Dijelaskan Luthfi, strategi penanganan dokumen pertanahan meliputi preservasi dan digitasi. Preservasi yaitu usaha-usaha untuk memperpanjang usia dokumen, sedangkan digitasi adalah kegiatan penyimpanan data dokumen pertanahan dalam format digital. Proses penyelamatan dokumen tersebut dilakukan di Jakarta.

Kesimpulan sementara raker Komisi II-BPN kemarin antara lain menyebutkan bahwa Komisi II meminta agar BPN lebih proaktif melakukan penanganan dan penyelamatan terhadap dokumen hak atas tanah dan penguasaan tanah di NAD.

Komisi II juga meminta agar BPN mengikutsertakan serta memberi hak kepada masyarakat untuk mengetahui keputusan Panitia Pemeriksa Tanah Khusus pada tahap pelaksanaan pengumuman.

Kemudian, Komisi II meminta BPN untuk berkoordinasi dengan Bappenas dan pemerintah daerah dalam rangka penentuan kembali batas bidang-bidang tanah yang telah rusak dan hilang, menemukan kembali pemilik tanah di NAD, serta penetapan tata ruang baru.

Dalam rapat yang dipimpin oleh Wakil Ketua Komisi II DPR Ida Fauziah itu, ia menegaskan bahwa upaya rekonstruksi penguasaan pemilikan tanah mutlak diperlukan sebelum ditetapkan rencana umum tata ruang (RUTR) dan pelaksanaannya.
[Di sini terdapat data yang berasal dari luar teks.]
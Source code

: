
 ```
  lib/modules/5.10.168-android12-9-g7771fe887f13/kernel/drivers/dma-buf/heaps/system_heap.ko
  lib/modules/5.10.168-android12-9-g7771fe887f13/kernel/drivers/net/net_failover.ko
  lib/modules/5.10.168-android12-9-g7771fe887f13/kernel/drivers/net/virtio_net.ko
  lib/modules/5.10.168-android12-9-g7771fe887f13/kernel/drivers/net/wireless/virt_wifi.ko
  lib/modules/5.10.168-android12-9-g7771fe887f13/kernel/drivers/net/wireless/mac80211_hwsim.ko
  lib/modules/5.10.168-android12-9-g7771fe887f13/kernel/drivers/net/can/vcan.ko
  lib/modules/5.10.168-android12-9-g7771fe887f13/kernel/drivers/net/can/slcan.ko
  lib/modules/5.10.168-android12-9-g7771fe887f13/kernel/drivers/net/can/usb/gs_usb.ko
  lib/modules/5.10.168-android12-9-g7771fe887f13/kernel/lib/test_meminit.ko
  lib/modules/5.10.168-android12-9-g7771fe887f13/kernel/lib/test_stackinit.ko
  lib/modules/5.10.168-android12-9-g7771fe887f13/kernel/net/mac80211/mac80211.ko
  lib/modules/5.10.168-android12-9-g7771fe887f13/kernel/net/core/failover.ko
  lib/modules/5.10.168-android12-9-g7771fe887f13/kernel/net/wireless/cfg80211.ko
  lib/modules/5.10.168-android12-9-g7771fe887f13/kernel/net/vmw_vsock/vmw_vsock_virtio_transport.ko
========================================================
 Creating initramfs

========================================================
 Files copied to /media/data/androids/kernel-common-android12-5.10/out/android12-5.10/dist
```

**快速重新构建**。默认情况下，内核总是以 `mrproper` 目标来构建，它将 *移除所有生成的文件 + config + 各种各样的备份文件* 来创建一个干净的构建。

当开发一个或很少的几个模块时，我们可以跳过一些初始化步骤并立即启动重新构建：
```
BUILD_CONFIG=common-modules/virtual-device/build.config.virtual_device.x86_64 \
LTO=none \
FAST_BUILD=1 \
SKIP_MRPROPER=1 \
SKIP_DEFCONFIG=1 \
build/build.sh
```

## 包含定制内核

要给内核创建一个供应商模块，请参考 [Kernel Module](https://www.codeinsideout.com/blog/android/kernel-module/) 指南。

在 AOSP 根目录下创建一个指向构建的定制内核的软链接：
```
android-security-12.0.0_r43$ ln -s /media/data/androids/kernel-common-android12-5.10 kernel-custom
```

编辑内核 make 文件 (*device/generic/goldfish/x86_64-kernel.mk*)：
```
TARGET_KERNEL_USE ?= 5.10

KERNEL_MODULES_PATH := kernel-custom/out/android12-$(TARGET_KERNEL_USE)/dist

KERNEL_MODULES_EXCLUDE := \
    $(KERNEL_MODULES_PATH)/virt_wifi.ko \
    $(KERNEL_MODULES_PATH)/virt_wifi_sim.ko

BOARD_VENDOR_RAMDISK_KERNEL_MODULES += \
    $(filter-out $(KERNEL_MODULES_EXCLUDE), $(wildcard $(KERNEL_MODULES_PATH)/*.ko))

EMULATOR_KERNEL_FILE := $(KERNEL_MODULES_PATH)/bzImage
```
Proses rekonstruksi meliputi pengembalian batas, termasuk penerbitan sertifikat dalam rangka penguatan dan perlindungan hak-hak masyarakat yang terkena bencana. Menurut Luthfi, upaya rekonstruksi penguasaan pemilikan tanah di NAD juga dimaksudkan untuk menghindari terjadinya masalah sosial politik yang justru akan menghambat proses rehabilitasi daerah yang baru saja dilanda musibah tsunami itu.

Adapun masalah sosial yang dimaksud oleh Luthfi di antaranya adanya spekulasi tanah, pemilikan tanah yang tidak sah karena hilangnya data dan informasi tentang tanah, dan juga konflik horizontal dalam masyarakat karena adanya ketidakpastian yang menyangkut tanah.

Tentang kondisi pertanahan di NAD, Luthfi menjelaskan kondisi tanah di NAD saat ini kian buruk karena banyak wilayah yang tertimpa bencana telah diratakan dengan buldozer. Hal itu, jelasnya, mengakibatkan sisa-sisa batas fisik menjadi samar atau bahkan hilang. Belum lagi, sebagian besar warga yang tertimpa bencana masih tinggal di pengungsian, dan ada sejumlah wilayah yang warganya hanya tersisa sebagian kecil.

Kondisi-kondisi tersebut, terang Luthfi, menimbulkan masalah yang cukup pelik di masa mendatang terutama bila terjadi reclaiming (permintaan kembali tanah yang dimiliki masyarakat) setelah pembangunan wilayah yang terkena bencana dilakukan.